Sanki yaşamadığımız kriz yok gibi?
Bazılarını aynı anda yaşadık. Kimilerinden önemli öğretiler kazandık. Çoğundan ise öğrenmedik. Aynı süreçleri tekrar tekrar yaşadık.
Elde ettiğimiz öğretilerimizi yeni krizlerde uygulayabilme becerilerimizi daha çok geliştirmeliyiz. Yani kriz öğretilerimizi sürdürmek. O meşhur kelime yine kaşımıza çıkıyor. Adını dilimize pelesenk ettiğimiz “Sürdürülebilir.......... yönetimi “.
Bir işletmenin, sektörün ya da ülkenin her alanda sürdürülebilirliği sağlaması önemli. Kriz yönetiminde sürdürülebilirlik olabilir mi? Olması, kendi risklerini hesaplayabilmesi, farklı kriz türlerine göre senaryo planlarının yapılmasını sağlayabilmesi açısından olabileceğini düşünüyorum. Özelikle uzun süreli krizler öncesinde krizin dinamiklerini, etkilerini ve sonuçlarını yüksek öngörü ile belirlemeli, süreçleri sürdürmeliyiz.
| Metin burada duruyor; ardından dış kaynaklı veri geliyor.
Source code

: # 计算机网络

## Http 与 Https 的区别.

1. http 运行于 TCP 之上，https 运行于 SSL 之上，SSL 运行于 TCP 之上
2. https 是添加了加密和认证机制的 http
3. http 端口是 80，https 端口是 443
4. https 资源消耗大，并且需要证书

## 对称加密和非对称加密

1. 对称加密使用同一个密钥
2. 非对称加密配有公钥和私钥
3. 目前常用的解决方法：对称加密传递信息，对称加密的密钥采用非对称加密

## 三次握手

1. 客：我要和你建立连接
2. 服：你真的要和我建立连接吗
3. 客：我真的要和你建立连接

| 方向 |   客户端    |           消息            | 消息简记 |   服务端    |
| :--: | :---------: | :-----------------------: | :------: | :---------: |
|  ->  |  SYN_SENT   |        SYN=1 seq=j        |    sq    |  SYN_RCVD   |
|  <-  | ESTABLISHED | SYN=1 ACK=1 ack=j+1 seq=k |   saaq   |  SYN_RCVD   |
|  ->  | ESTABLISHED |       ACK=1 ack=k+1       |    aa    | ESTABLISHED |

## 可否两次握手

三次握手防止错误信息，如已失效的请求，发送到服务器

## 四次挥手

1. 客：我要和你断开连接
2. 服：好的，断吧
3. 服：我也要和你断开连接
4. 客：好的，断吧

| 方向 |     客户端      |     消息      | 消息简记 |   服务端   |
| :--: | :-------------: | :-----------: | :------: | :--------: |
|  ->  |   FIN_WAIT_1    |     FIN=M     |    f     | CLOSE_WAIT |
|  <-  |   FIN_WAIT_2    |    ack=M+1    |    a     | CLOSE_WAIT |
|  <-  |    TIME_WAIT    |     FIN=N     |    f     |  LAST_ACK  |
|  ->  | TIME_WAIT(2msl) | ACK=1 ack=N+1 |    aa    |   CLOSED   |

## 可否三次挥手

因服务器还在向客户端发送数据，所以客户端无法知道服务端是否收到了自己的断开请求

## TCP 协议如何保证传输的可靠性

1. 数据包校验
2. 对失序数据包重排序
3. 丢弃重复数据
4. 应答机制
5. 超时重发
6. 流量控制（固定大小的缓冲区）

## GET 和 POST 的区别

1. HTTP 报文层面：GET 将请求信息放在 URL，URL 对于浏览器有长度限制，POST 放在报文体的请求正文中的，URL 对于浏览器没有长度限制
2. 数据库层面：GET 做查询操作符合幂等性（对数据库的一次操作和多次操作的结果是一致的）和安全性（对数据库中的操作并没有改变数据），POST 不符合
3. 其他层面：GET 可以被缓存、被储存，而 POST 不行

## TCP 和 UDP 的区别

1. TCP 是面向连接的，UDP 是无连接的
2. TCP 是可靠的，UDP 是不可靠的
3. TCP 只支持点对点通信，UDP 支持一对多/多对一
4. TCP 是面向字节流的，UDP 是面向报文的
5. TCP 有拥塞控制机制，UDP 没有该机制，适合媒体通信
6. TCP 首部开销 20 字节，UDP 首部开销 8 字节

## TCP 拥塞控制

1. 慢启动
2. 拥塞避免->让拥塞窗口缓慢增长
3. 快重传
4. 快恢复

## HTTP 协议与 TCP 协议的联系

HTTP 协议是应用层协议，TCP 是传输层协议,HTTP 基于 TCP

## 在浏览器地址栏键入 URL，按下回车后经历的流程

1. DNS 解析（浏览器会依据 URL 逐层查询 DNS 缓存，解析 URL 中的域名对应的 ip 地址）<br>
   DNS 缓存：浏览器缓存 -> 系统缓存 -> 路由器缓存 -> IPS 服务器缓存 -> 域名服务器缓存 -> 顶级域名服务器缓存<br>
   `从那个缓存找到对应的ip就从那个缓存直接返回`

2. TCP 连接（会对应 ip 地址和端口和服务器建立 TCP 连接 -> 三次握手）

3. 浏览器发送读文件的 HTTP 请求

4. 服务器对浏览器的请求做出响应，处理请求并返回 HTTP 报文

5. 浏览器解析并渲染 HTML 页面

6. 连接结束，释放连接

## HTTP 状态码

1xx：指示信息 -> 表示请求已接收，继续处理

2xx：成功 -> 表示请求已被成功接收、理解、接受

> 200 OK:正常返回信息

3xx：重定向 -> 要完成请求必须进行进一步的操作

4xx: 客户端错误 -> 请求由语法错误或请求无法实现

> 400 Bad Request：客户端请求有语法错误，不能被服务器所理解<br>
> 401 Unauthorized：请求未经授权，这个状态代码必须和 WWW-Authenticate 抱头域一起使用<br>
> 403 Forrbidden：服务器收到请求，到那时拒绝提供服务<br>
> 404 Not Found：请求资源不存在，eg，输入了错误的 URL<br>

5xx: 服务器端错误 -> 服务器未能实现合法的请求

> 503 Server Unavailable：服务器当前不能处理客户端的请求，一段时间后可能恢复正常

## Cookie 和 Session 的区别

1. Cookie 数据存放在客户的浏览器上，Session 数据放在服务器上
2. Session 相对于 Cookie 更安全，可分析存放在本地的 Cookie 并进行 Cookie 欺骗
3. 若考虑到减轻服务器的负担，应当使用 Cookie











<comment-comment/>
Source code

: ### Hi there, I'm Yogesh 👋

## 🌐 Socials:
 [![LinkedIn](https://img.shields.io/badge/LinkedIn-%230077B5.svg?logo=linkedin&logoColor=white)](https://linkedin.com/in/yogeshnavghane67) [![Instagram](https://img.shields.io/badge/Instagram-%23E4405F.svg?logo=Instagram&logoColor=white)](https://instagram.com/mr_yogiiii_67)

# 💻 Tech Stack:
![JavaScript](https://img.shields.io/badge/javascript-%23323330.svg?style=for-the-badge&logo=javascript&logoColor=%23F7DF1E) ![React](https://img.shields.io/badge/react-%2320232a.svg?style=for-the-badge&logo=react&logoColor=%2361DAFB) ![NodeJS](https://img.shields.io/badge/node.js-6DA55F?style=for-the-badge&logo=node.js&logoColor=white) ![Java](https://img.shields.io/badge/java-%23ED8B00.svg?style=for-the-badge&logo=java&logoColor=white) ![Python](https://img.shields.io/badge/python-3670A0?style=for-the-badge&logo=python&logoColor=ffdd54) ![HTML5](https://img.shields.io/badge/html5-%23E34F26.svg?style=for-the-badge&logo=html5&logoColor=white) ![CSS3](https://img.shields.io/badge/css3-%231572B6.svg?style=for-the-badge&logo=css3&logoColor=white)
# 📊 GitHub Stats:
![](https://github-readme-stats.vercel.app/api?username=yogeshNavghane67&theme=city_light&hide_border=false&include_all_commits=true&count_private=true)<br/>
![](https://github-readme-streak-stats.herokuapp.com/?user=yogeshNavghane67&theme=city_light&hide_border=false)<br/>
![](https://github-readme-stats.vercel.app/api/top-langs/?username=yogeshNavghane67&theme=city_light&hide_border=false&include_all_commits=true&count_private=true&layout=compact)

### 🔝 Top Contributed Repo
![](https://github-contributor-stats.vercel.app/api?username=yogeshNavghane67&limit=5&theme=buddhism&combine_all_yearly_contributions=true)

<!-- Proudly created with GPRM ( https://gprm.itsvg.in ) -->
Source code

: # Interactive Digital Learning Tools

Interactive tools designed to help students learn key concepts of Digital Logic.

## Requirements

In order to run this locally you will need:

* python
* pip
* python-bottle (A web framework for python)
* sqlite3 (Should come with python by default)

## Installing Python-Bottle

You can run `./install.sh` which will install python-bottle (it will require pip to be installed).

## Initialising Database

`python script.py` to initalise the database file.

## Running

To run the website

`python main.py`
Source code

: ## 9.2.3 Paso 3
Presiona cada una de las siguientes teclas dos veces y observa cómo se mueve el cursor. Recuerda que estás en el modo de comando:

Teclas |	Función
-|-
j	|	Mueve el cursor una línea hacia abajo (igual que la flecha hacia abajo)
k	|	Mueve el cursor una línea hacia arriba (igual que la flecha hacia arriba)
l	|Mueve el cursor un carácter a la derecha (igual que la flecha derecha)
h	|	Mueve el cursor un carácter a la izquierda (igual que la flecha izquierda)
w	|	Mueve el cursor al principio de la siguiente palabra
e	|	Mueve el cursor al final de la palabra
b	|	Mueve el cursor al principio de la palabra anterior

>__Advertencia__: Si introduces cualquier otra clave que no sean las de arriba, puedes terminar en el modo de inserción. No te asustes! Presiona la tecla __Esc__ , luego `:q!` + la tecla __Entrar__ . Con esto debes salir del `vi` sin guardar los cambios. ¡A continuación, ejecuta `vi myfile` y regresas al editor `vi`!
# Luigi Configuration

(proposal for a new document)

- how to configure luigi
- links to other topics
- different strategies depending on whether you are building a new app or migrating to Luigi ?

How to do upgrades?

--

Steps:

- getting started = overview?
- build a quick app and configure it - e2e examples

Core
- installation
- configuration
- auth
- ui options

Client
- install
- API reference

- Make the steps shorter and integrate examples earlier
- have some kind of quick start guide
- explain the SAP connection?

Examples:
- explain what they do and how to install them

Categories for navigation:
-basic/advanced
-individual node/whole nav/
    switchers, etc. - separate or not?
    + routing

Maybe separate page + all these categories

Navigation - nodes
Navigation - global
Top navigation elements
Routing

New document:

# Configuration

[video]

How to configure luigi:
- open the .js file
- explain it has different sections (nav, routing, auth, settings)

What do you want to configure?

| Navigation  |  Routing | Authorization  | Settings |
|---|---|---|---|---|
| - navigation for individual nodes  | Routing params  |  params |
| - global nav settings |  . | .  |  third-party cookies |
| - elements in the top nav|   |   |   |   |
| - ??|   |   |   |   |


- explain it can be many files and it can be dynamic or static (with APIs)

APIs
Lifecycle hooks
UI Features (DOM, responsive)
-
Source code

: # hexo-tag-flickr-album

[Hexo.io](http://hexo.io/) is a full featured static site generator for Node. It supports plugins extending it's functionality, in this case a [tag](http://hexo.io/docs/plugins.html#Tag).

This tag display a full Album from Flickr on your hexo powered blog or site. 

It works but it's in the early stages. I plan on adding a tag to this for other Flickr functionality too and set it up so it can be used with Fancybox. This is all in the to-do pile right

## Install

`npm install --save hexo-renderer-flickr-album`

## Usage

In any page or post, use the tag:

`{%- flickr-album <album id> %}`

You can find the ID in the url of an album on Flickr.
Kapımızdaki Rusya-Ukrayna politik krizi ülkemizi ve sektörümüzü dolaylı ya da doğrudan etkileyecektir. Bu ve benzeri politik krizler öngörülebilir miydi? 1774 yılında Osmanlı İmparatorluğu ile ilişiği kesilen Kırımın tarihini ve o dönemden Kırım'ın Rusya Federasyonu ile birleşme süreci 2014 ve sonrası süreçlerini izlediğinizde bazı öngörüler çıkarılabilmek mümkün. Bunun yanı sıra Sovyetler Birliği'nin dağılma sürecini ve Sovyet coğrafyasını idrak etmiş olmak öngörülerimizi artırabilir.
Yine sorular sorular...
Acaba büyük bir risk alıp kriz üreten sorunlu turizm pazarlarından vazgeçmeli miyiz sorusunu sormanın tam zamanı?
Sağlık krizlerine, ekonomik-politik krizlere daha dayanıklı, ekolojik, doğal kaynakları daha az tüketen sürdürülebilir turizm pazarlarına yönelmenin zamanı geldi geçiyor
Kriz içinde kriz yaşarken “azın bazen çok” olduğunu da akılda tutalım.